Problem statement
Print out each entry below in full, exactly as given, excluding pictures.

Entries provided

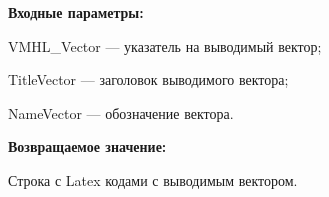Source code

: \textbf{Входные параметры:}
 
    VMHL\_Vector --- указатель на выводимый вектор;
 
    TitleVector --- заголовок выводимого вектора;
 
    NameVector --- обозначение вектора.
	
\textbf{Возвращаемое значение:}

Строка с Latex кодами с выводимым вектором.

Your solution
Source code

: \textbf{Входные параметры:}
 
    VMHL\_Vector --- указатель на выводимый вектор;
 
    TitleVector --- заголовок выводимого вектора;
 
    NameVector --- обозначение вектора.
	
\textbf{Возвращаемое значение:}

Строка с Latex кодами с выводимым вектором.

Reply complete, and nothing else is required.